Task details: Nothing outside the range is wanted. Repeat exactly the lines below from the one with "cursor: pointer; /*" through the one with "margin: 5px 0; /* Menos margen */".

START Data

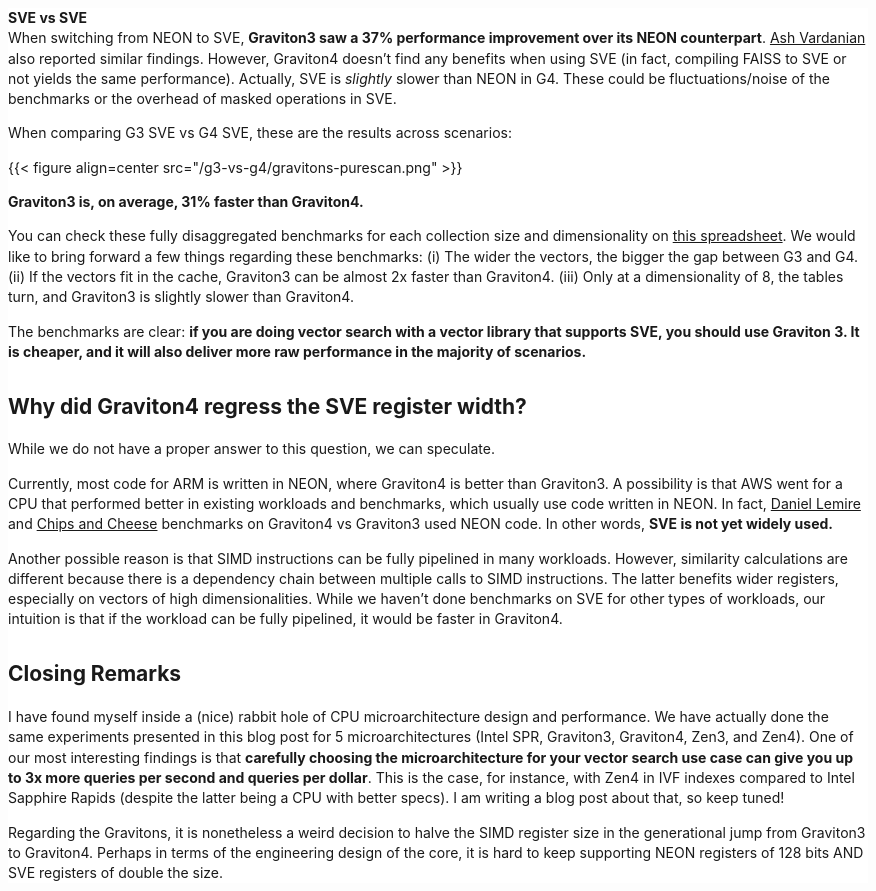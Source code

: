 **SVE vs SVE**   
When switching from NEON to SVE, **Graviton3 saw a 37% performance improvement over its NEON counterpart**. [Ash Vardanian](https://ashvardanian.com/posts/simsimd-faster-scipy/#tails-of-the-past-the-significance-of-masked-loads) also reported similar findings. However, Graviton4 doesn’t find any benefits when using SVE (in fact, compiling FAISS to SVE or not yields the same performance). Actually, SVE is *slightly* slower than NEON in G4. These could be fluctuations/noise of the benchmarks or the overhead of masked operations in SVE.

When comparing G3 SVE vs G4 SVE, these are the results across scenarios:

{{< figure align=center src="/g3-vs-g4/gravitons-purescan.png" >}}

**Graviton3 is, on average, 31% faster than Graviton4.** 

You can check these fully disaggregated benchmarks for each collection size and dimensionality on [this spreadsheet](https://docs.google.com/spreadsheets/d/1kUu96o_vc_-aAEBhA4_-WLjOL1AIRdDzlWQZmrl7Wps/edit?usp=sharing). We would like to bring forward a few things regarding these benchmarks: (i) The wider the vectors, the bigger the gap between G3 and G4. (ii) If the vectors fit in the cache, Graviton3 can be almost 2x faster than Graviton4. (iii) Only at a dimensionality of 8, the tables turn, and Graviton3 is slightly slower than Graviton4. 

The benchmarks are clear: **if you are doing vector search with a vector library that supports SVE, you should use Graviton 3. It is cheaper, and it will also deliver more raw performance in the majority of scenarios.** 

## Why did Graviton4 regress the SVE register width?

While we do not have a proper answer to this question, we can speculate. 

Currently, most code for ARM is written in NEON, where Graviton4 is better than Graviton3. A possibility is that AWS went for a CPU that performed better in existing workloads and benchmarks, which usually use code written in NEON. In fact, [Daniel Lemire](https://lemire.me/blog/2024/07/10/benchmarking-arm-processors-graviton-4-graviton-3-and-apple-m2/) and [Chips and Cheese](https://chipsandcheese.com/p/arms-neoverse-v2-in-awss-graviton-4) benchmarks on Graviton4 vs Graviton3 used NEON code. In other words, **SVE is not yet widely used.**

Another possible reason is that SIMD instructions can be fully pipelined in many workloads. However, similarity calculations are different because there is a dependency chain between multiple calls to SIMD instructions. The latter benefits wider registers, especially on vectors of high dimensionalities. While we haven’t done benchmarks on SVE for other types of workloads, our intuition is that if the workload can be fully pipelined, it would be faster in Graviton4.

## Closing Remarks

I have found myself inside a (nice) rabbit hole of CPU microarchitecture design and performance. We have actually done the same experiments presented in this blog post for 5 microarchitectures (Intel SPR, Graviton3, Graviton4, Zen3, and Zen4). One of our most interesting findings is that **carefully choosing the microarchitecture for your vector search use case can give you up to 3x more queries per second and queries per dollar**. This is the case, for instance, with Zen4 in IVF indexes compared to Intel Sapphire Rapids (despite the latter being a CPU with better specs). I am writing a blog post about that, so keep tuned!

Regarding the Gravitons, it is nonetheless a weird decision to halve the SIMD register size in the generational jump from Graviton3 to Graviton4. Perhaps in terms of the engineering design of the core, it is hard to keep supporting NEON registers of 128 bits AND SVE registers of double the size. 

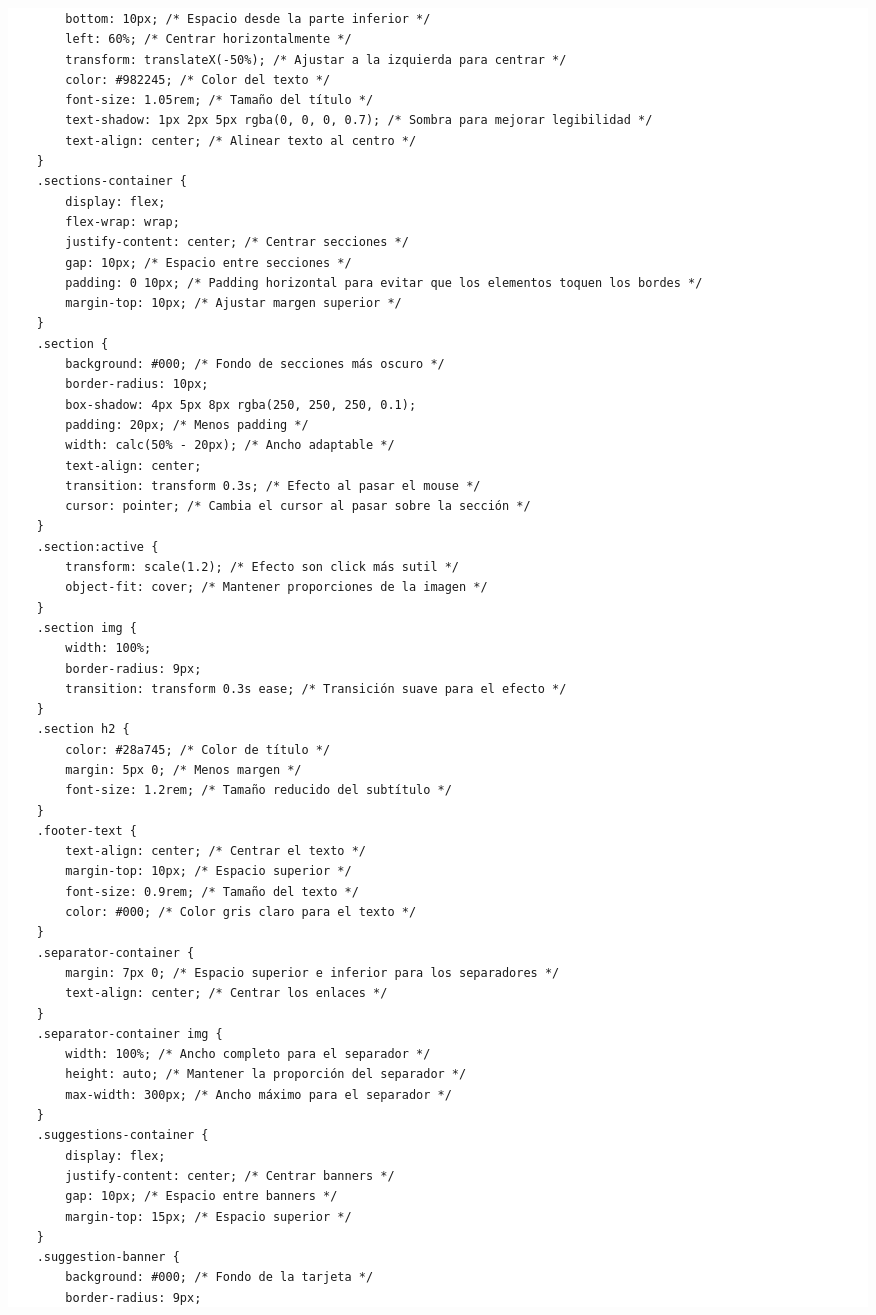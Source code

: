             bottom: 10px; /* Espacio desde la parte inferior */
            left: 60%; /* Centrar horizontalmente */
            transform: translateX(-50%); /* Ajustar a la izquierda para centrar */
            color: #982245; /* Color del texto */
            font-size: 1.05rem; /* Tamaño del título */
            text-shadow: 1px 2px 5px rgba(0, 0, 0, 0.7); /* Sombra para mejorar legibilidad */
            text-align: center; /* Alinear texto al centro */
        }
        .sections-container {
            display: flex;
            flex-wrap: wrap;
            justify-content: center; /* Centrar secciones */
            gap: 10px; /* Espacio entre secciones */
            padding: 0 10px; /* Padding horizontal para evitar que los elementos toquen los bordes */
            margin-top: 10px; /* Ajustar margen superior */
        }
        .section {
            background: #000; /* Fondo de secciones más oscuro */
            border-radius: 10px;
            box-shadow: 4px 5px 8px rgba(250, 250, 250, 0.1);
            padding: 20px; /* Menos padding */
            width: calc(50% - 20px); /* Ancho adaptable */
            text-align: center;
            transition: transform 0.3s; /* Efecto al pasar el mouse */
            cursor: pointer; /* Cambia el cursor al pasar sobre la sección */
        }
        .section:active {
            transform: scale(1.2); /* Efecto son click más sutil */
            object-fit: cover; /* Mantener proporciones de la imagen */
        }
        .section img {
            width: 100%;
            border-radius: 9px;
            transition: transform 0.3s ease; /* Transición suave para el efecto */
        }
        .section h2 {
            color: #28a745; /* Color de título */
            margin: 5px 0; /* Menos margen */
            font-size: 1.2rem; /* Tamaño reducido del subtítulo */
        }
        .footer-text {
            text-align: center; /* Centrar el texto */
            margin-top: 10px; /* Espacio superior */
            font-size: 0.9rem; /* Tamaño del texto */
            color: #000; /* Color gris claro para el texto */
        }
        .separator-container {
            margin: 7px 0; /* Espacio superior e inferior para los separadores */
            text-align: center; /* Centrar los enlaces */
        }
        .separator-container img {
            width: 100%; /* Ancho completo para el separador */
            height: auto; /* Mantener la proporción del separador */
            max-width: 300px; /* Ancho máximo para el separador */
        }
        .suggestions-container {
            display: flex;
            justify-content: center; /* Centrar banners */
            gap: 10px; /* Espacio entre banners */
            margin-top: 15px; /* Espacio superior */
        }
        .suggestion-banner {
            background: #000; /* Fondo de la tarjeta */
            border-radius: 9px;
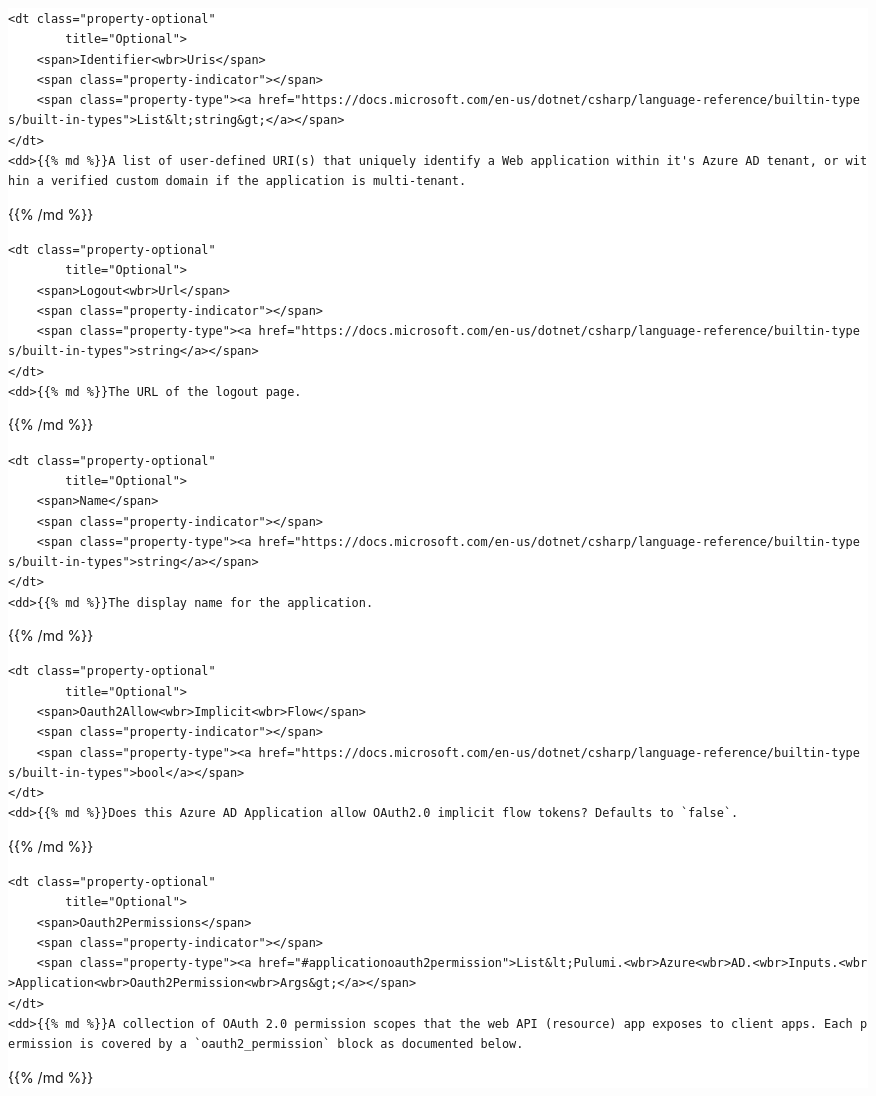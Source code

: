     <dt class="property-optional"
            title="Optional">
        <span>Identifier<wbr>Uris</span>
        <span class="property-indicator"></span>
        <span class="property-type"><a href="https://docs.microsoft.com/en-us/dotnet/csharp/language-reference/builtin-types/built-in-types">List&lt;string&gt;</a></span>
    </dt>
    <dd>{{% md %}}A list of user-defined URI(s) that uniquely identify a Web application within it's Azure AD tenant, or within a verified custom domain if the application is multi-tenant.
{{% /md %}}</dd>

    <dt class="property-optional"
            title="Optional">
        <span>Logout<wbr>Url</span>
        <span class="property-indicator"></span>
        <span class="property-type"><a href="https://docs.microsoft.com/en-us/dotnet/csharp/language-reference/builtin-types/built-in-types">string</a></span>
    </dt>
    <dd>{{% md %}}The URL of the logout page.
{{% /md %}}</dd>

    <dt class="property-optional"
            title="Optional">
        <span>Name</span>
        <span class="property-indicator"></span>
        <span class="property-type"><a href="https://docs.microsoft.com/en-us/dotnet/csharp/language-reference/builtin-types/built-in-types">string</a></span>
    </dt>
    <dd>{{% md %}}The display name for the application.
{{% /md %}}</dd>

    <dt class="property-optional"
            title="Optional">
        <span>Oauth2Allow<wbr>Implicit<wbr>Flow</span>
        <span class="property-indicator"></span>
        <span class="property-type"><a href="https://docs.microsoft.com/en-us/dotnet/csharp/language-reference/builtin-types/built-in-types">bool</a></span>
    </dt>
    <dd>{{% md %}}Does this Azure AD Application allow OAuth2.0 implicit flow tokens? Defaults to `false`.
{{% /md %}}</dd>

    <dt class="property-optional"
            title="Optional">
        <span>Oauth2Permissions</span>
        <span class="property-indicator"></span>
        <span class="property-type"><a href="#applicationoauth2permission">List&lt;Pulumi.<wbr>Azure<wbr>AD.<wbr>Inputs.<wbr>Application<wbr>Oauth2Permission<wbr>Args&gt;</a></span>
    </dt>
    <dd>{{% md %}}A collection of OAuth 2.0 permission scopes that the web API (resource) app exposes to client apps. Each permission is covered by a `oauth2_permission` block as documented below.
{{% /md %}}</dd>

END Data

Task result:
            cursor: pointer; /* Cambia el cursor al pasar sobre la sección */
        }
        .section:active {
            transform: scale(1.2); /* Efecto son click más sutil */
            object-fit: cover; /* Mantener proporciones de la imagen */
        }
        .section img {
            width: 100%;
            border-radius: 9px;
            transition: transform 0.3s ease; /* Transición suave para el efecto */
        }
        .section h2 {
            color: #28a745; /* Color de título */
            margin: 5px 0; /* Menos margen */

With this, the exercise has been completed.